Some of the happiest people live in states like Colorado, Wisconsin, Washington and Idaho. Everyone else, presumably, is normal -- not depressed but not euphoric either.
Of course, this assumes that where we live can make us happy. Do you think it does?
Surely, people who hate the cold shouldn't retire to Michigan or Minnesota. People who hate the heat should avoid Florida and Arizona. I wonder if these days another climate -- the political climate -- can make us happy or miserable. We do typically end up sorting ourselves into like-minded groups, don't we?
I have several liberal friends who live in liberal New York. Residing among their fellow liberals may make them feel comfortable. But I don't know if that by itself makes them happy. But the reverse can be true. I have a liberal friend who moved to Florida. He lasted a couple of years, then moved back to New York. He got fed up with all the people who, in his opinion, were conservative, Trump-supporting cretins.
I have a brother-in-law who is a religious conservative living in conservative central Pennsylvania. He seems very happy with his situation, with lots of friends through his church, his community, his family. He would be a fish out of water if he lived in a liberal mecca like Boston or Washington, DC.
Of course, not all of us identify so closely as liberals or conservatives. Politics is not that important to everyone. I belong to a golf group. There are conservatives and liberals in the group and some independents as well. But it doesn't matter. Everyone is happy to be outside playing golf and joking around with friends instead of sitting at home alone watching TV or doing chores.
But I'm thinking that there's a lot more to happiness than where we live or even who we hang out with . . . as outlined by my friend Jeremy Kisner in a post I did last year. It helps to be healthy, to have a circle of friends, to have something to do. Wealthier people are happier than poor people -- but only up to a point. I've read that even something as simple as owning a pet can make us happier. And it may not be a coincidence that the things making us happy can also help us live longer.
I've also read that each of us has our happiness "set point." How happy we are depends more on how we look at things rather than what happens to us, or where we live. If something bad happens to a happy person -- even the loss of a spouse -- they grieve for a while, feel depressed, but eventually their happiness returns to their own natural level. Similarly, the curmudgeons among us might experience a burst of happiness if they win the lottery. But a year or two later? They're still curmudgeons.

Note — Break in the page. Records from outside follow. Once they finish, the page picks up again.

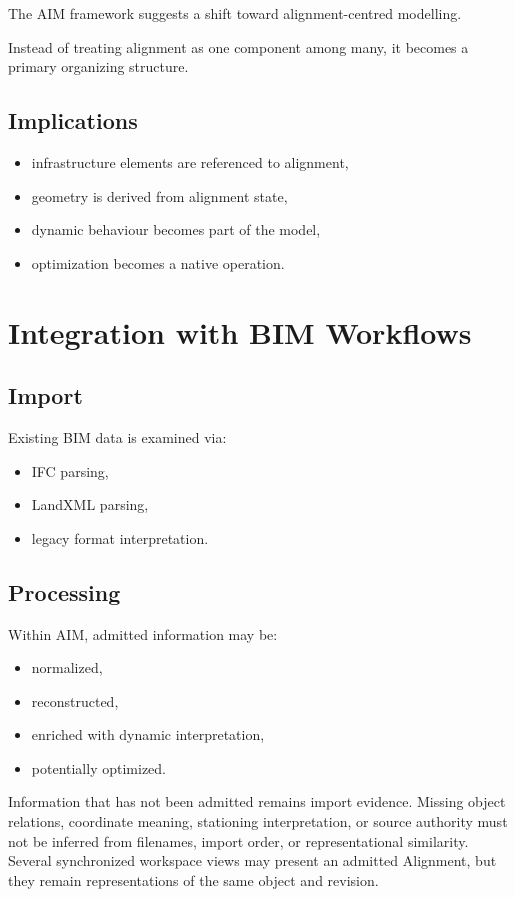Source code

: The AIM framework suggests a shift toward alignment-centred modelling.

Instead of treating alignment as one component among many, it becomes a
primary organizing structure.


\subsection{Implications}

\begin{itemize}
\item infrastructure elements are referenced to alignment,
\item geometry is derived from alignment state,
\item dynamic behaviour becomes part of the model,
\item optimization becomes a native operation.
\end{itemize}


\section{Integration with BIM Workflows}

\subsection{Import}

Existing BIM data is examined via:
\begin{itemize}
\item IFC parsing,
\item LandXML parsing,
\item legacy format interpretation.
\end{itemize}


\subsection{Processing}

Within AIM, admitted information may be:
\begin{itemize}
\item normalized,
\item reconstructed,
\item enriched with dynamic interpretation,
\item potentially optimized.
\end{itemize}

Information that has not been admitted remains import evidence. Missing object
relations, coordinate meaning, stationing interpretation, or source authority
must not be inferred from filenames, import order, or representational
similarity. Several synchronized workspace views may present an admitted
Alignment, but they remain representations of the same object and revision.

What makes me happy? Having a nice home, a beautiful spouse (both inside and out), some friends to hang out with, a few activities that I find interesting. I do sometimes wonder about the actual purpose of my retired life. Is it bringing me real satisfaction? Am I making a difference?
I don't know. I used to have the same doubts when I was working, too. For the most part I enjoyed my job. I certainly liked getting paid. But was I really doing anything to improve the world?
Maybe when we're retired we have a smaller world, bounded by family and neighbors and limited activities. But we can still make a difference to our community, and to the people we love.
So who are the absolute happiest people? You can check out the list at Digg.com. But according to them, it's the people from Utah. I guess the clean-living Mormons have it all figured out.